Las plumas de color oro de los pájaros niños no son tan bienvenidas. El recuerdo de don Cosme está fresco aún. Así como las recibe, María las esconde de la mirada de sus hijos.

—Desembarcaré dos pájaros niños vivos. En esta estación pueden pasar dos meses sin comer porque es el tiempo en que salen a las playas a poner sus huevos y mudan de pluma —dice Bruks.

—Le agradezco, capitán. Pero los chicos ya han tenido uno y les costó desprenderse de él.

—Tal vez los quieran en el saladero…

—Cuestión de ellos. —María frunce el entrecejo—. Pero aquí no. Lo ideal sería que los regresara a su colonia.

—Mire que son animales sin memoria. Por algo se los llama también bobos. La prueba está en que no huyen de sus depredadores, y hasta rodean las ollas donde los loberos hierven a los ya cazados para extraer su aceite.

Si hay algo que hiere la sensibilidad de María en esta nueva vida es la crueldad con los animales.

Vernet invita a los hombres a un asado. Desde temprano, los asadores están clavados al reparo y en ellos hay ensartadas dos medias reses de cordero y un costillar de vaca para que todos tengan su ración.

Alrededor de los fogones algunos gauchos vigilan las brasas. Otros, más allá, matean.

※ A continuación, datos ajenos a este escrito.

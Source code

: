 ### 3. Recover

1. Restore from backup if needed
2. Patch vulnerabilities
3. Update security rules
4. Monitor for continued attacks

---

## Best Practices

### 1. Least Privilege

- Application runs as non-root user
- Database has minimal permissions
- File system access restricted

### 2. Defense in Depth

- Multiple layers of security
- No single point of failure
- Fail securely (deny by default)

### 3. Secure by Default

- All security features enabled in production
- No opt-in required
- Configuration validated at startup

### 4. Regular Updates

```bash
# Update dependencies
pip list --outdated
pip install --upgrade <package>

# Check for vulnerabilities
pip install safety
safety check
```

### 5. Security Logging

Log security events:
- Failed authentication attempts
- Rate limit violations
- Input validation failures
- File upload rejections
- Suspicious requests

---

Gente rara, piensa Bruks. Qué diferentes del dandy porteño con sus trajes ingleses. Estos gauchos llevan el pelo largo y trenzado, como los chinos, y atan los pañuelos con que se cubren bajo la barbilla… Sentados en círculo, y a la luz del fuego, parecen las brujas de Macbeth. El dandy y el gaucho son compatriotas diferentes en un mismo país. No hay diálogo. Apenas un discreto respeto.

Algunos marinos y Vernet ya se han acostumbrado a comer a la manera gaucha, cortando cada bocado de la res con un tajo certero.

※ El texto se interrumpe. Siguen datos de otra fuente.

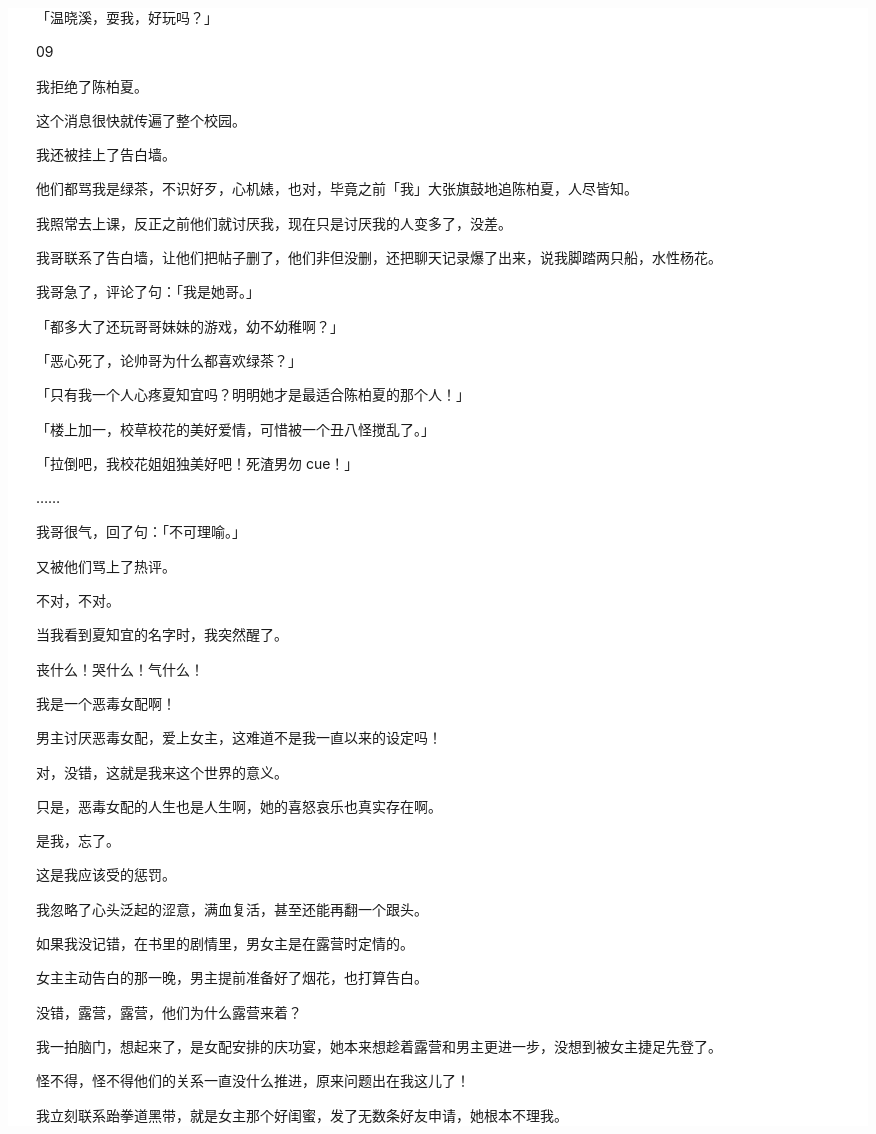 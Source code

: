 &emsp;&emsp;「温晓溪，耍我，好玩吗？」  
  
&emsp;&emsp;09  
  
&emsp;&emsp;我拒绝了陈柏夏。  
  
&emsp;&emsp;这个消息很快就传遍了整个校园。  
  
&emsp;&emsp;我还被挂上了告白墙。  
  
&emsp;&emsp;他们都骂我是绿茶，不识好歹，心机婊，也对，毕竟之前「我」大张旗鼓地追陈柏夏，人尽皆知。  
  
&emsp;&emsp;我照常去上课，反正之前他们就讨厌我，现在只是讨厌我的人变多了，没差。  
  
&emsp;&emsp;我哥联系了告白墙，让他们把帖子删了，他们非但没删，还把聊天记录爆了出来，说我脚踏两只船，水性杨花。  
  
&emsp;&emsp;我哥急了，评论了句：「我是她哥。」  
  
&emsp;&emsp;「都多大了还玩哥哥妹妹的游戏，幼不幼稚啊？」  
  
&emsp;&emsp;「恶心死了，论帅哥为什么都喜欢绿茶？」  
  
&emsp;&emsp;「只有我一个人心疼夏知宜吗？明明她才是最适合陈柏夏的那个人！」  
  
&emsp;&emsp;「楼上加一，校草校花的美好爱情，可惜被一个丑八怪搅乱了。」  
  
&emsp;&emsp;「拉倒吧，我校花姐姐独美好吧！死渣男勿 cue！」  
  
&emsp;&emsp;……  
  
&emsp;&emsp;我哥很气，回了句：「不可理喻。」  
  
&emsp;&emsp;又被他们骂上了热评。  
  
&emsp;&emsp;不对，不对。  
  
&emsp;&emsp;当我看到夏知宜的名字时，我突然醒了。  
  
&emsp;&emsp;丧什么！哭什么！气什么！  
  
&emsp;&emsp;我是一个恶毒女配啊！  
  
&emsp;&emsp;男主讨厌恶毒女配，爱上女主，这难道不是我一直以来的设定吗！  
  
&emsp;&emsp;对，没错，这就是我来这个世界的意义。  
  
&emsp;&emsp;只是，恶毒女配的人生也是人生啊，她的喜怒哀乐也真实存在啊。  
  
&emsp;&emsp;是我，忘了。  
  
&emsp;&emsp;这是我应该受的惩罚。  
  
&emsp;&emsp;我忽略了心头泛起的涩意，满血复活，甚至还能再翻一个跟头。  
  
&emsp;&emsp;如果我没记错，在书里的剧情里，男女主是在露营时定情的。  
  
&emsp;&emsp;女主主动告白的那一晚，男主提前准备好了烟花，也打算告白。  
  
&emsp;&emsp;没错，露营，露营，他们为什么露营来着？  
  
&emsp;&emsp;我一拍脑门，想起来了，是女配安排的庆功宴，她本来想趁着露营和男主更进一步，没想到被女主捷足先登了。  
  
&emsp;&emsp;怪不得，怪不得他们的关系一直没什么推进，原来问题出在我这儿了！  
  
&emsp;&emsp;我立刻联系跆拳道黑带，就是女主那个好闺蜜，发了无数条好友申请，她根本不理我。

Alaban la excelencia de la carne. Los pastizales, cuidados por Loreto, ya muestran sus frutos. La bota de carlón va de mano en mano. Y los vasos de peltre auxilian a aquellos que no saben usarla.

Vernet habla de las piedras que Bruks desembarcara esa mañana y que contienen plomo y otros metales.

—Estas islas no serán sólo ganaderas, ya lo verán.

—Con dinero y científicos, sabrá uno las sorpresas que traerá el futuro.

Evocan el laboratorio de química y la sala de física, que se trajo de Europa a Buenos Aires. Y a los profesores y sabios italianos contratados. Vernet dice que conoció en Hamburgo a Octavio Mossotti, uno de ellos, y que cada tanto hojea “La abeja argentina”, en la que se entera de las novedades y reaviva su espíritu inventor. Grande en cambios y avances, el siglo que les toca vivir. Con la utilización del arsénico, los cueros duran, ya no se tiran más. Y es sabido la fuente de riqueza que ese descubrimiento proporciona a la Argentina…

Al verse rodeado por rostros amables, el gobernador se hace más locuaz. Las grandes olas de los océanos y mares atravesados, alientan su memoria. Ve claramente las costas de Malvinas. También ve otras, lejanas. En todas embarca y desembarca gente. La gente es el misterio. No las piedras; a estas últimas se las puede analizar, estudiar… Vacía la copa y lo embarga una dulce quietud, similar a la que experimenta cuando, en cubierta, se queda contemplando la iridiscente estela que el buque va dejando atrás.